Valuing the Deep Structure of Ourselves
Modern psychology might call that the surface structure of our thinking, feeling, and behavior. Knowing these things is critical to our decision making and moment-to-moment activities. Dr. Pankey was also a student of and eventually a master of the deep structure that is composed of our emotions and the memories from our life’s experiences that fuel those emotions.
Those emotions and memories are less well known to us and their impact is less appreciated by us. However, they are very powerful drivers of our current ways of thinking, feeling, deciding, and experiencing the world around us. The deep structure is the enormous part of the iceberg that is hidden underwater.
That part can represent great strength, endurance, and possibility. It can also be very unknown, dangerous, and limiting. How well we understand ourselves and what we do with that understanding will determine how much we limit our lives or whether we approach the limits of our human possibilities.

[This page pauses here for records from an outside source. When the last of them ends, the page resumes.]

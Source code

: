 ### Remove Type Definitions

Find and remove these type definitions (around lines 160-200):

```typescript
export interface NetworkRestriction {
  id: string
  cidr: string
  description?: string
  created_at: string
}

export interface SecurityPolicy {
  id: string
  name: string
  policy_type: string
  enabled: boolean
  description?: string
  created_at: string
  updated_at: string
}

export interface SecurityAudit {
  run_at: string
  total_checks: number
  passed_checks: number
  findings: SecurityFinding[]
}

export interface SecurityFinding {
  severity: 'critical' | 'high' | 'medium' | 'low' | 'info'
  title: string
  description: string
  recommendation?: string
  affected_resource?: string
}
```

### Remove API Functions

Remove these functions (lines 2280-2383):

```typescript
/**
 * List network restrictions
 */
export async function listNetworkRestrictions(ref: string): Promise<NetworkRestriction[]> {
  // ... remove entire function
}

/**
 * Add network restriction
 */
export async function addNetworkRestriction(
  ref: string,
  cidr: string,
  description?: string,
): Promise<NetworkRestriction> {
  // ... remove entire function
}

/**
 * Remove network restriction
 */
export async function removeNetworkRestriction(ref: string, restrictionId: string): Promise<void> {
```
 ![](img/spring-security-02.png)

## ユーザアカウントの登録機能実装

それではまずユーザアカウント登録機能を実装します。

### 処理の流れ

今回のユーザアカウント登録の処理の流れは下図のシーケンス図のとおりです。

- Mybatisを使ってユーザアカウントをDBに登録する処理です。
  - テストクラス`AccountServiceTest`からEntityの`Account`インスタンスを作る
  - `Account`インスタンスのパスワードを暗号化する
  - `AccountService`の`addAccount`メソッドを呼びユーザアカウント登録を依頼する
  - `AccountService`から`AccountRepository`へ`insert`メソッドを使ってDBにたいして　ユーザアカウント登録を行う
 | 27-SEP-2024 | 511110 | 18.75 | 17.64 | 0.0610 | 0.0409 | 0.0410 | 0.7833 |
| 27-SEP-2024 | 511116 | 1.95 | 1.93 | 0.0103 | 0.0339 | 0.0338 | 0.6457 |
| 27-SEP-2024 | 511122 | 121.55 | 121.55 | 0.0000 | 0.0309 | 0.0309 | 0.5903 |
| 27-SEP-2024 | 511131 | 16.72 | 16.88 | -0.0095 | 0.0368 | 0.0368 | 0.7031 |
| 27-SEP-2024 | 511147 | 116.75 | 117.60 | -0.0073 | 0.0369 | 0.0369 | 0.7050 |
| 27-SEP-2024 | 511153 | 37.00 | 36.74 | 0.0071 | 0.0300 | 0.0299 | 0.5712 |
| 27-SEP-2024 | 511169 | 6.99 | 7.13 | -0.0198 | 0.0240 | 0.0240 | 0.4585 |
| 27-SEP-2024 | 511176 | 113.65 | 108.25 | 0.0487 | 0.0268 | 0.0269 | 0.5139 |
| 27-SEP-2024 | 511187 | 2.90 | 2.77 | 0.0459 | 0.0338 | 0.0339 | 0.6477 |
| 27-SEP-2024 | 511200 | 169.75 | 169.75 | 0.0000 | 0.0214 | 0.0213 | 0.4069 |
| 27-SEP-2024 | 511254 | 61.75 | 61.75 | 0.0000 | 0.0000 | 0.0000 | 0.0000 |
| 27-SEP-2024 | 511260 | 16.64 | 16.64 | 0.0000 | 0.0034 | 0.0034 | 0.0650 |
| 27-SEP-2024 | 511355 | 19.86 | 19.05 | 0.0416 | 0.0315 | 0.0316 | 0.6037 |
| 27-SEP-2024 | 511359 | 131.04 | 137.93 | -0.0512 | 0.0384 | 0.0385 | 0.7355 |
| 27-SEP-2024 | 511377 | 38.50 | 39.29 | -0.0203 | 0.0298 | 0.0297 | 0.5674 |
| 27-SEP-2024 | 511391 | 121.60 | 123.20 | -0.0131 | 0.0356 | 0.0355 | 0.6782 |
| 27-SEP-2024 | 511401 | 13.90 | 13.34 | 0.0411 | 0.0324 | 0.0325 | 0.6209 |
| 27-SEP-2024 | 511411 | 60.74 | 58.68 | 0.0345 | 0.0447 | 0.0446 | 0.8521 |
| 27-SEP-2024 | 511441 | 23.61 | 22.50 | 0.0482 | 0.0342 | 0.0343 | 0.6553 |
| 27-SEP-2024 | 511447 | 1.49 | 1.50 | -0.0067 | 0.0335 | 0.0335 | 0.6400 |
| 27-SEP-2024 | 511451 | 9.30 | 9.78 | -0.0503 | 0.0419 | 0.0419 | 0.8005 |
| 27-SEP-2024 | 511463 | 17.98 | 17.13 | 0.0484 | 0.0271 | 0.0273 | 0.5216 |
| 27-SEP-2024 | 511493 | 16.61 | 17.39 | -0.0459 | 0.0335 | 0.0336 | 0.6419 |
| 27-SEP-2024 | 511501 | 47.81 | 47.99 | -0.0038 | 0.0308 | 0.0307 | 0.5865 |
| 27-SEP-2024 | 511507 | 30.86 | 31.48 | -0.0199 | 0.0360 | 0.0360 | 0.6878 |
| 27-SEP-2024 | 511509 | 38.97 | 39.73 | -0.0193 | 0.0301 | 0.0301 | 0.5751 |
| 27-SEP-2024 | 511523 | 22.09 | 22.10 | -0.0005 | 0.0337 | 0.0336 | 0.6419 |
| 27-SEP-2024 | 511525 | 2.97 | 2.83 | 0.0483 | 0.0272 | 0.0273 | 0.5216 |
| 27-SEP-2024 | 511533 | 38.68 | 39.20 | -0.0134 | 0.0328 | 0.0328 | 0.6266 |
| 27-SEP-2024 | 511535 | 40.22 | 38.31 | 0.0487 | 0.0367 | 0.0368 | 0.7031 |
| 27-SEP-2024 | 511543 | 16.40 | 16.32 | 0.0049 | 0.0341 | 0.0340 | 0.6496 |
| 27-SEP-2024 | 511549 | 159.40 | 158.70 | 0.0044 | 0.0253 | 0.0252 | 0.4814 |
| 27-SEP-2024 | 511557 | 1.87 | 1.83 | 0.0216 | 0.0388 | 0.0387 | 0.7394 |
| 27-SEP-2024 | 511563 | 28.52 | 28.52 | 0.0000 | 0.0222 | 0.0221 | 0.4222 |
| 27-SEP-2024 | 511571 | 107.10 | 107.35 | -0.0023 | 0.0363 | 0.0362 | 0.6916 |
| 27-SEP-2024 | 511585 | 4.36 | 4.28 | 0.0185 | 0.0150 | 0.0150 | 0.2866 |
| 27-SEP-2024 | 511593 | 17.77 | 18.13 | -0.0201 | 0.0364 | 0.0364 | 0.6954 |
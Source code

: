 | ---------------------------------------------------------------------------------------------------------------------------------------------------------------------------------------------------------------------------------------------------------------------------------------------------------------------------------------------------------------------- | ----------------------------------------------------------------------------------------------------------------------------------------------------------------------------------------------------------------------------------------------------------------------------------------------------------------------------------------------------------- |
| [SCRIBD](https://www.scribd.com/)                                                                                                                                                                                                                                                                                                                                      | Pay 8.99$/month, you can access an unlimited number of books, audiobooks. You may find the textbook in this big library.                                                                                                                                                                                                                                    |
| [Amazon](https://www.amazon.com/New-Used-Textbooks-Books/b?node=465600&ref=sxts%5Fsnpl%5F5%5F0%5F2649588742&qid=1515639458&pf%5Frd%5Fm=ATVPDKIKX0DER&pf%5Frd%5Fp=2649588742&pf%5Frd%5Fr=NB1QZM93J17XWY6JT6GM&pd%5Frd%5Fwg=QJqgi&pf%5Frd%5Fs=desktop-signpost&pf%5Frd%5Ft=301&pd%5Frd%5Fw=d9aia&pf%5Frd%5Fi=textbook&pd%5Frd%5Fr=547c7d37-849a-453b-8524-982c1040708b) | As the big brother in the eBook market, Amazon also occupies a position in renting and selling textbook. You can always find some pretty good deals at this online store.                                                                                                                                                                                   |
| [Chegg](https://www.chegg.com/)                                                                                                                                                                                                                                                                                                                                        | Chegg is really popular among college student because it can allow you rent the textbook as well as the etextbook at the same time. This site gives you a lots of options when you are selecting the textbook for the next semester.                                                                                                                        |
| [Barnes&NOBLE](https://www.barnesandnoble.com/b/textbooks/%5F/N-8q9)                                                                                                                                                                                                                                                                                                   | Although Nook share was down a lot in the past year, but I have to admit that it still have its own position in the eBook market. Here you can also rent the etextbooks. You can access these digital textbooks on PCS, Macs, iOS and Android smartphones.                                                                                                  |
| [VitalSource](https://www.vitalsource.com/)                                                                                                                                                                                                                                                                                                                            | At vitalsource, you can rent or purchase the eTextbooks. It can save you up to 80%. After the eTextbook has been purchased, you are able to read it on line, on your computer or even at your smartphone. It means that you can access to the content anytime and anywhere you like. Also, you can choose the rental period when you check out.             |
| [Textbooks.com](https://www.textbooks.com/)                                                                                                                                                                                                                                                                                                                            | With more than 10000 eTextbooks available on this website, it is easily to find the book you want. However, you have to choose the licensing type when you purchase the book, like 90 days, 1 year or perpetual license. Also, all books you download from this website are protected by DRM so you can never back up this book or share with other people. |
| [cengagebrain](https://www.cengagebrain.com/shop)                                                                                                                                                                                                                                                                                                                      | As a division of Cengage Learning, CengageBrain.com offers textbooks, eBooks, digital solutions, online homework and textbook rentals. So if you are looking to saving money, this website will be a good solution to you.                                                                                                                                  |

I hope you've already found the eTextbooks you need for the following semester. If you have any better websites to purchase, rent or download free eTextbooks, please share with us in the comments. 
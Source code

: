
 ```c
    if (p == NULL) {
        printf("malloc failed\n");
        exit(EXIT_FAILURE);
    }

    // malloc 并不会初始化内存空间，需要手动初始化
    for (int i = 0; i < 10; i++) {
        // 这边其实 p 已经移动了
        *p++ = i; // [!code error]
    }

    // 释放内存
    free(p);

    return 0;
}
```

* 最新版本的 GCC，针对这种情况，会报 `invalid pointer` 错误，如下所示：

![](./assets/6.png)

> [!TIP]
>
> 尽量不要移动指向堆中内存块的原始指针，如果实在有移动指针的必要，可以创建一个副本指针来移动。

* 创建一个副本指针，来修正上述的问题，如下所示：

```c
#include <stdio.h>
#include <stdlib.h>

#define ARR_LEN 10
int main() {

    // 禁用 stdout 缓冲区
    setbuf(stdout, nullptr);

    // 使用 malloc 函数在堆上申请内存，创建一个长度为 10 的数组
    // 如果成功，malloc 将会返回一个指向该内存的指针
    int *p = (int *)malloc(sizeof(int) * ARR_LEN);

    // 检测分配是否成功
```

Using Personal Insight to Develop Leadership Skills
Twenty years ago, I did not know myself very well. I knew about my surface structure and very little about my deep structure. That knowledge got a huge jumpstart in a leadership workshop with Brian DesRoches, Phd.
Brian artfully blended the use of assessments, the teaching of contemporary brain science and modern psychology, as well as small group experiences to help each of us deepen and broaden our understanding of ourselves.
Subsequently, my professional coach has helped me to continue that development. Just as we rely on superb clinical teachers to develop our clinical skill sets, this kind of work requires the expertise of a trusted professional. That kind of helping relationship provides insights, observations, expertise, experience, and accountability.
Each of us needs this to see ourselves as we truly are. In my view, it is necessary to have professional expertise to grow your understanding of yourself. Knowing yourself is the foundation of change. You can’t start soon enough. There are no substitutes. It requires collaboration, intention, and patience.